By combining Wombat’s market-leading technology with Proofpoint’s industry leading threat detection and intelligence, enterprises will have the most accurate insights into their employees’ vulnerability to the real phishing attacks that target them every day. In addition, by collecting user-reported phishing threat data from Wombat’s PhishAlarm solution, Proofpoint intelligence will amplify to include data on phishing campaigns as seen by non-Proofpoint customers, providing broader visibility and intelligence to the Proofpoint Nexus platform.

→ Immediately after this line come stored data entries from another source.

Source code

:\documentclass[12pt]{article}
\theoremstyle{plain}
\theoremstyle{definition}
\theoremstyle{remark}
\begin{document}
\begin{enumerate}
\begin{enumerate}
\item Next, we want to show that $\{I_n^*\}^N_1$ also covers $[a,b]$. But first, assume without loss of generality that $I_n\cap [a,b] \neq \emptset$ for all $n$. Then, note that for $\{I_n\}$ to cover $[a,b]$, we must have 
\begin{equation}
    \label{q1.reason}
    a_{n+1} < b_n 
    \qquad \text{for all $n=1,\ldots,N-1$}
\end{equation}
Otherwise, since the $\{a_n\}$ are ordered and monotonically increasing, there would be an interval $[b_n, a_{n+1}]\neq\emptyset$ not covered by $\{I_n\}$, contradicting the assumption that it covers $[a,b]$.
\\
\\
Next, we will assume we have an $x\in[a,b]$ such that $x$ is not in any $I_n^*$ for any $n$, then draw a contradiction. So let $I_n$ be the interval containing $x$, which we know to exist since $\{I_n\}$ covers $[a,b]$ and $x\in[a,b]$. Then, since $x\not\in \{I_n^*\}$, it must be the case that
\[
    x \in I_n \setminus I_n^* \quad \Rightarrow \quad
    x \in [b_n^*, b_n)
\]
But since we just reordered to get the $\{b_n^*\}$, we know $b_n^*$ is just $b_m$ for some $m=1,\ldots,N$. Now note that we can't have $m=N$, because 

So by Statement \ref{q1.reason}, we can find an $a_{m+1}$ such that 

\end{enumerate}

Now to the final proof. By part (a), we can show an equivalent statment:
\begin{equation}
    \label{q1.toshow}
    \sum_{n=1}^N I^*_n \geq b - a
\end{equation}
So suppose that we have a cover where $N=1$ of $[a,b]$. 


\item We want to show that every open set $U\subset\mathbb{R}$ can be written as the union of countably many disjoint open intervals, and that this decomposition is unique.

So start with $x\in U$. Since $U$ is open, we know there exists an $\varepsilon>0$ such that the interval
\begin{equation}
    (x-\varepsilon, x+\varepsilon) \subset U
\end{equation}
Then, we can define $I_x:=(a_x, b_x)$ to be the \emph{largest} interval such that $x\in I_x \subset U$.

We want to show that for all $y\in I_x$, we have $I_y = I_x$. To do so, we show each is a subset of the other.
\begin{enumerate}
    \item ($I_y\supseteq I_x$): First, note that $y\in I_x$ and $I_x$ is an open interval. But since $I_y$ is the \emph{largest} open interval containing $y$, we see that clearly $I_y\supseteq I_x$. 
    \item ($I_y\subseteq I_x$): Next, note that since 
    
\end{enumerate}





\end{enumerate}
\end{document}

“Cybercriminals didn’t slow down in 2017. In fact, they showed us how tactical and targeted they can be. The continued proliferation of phishing and malware, new attacks via SaaS platforms, and the significant rise in damaging email fraud attacks all underscore the need to educate and empower end users,” said Joe Ferrara, CEO of Wombat. “We look forward to continuing our leadership and innovation as part of Proofpoint as we continue to lead the market for effective, measurable security awareness training which changes employee behavior and reduces enterprise risk.”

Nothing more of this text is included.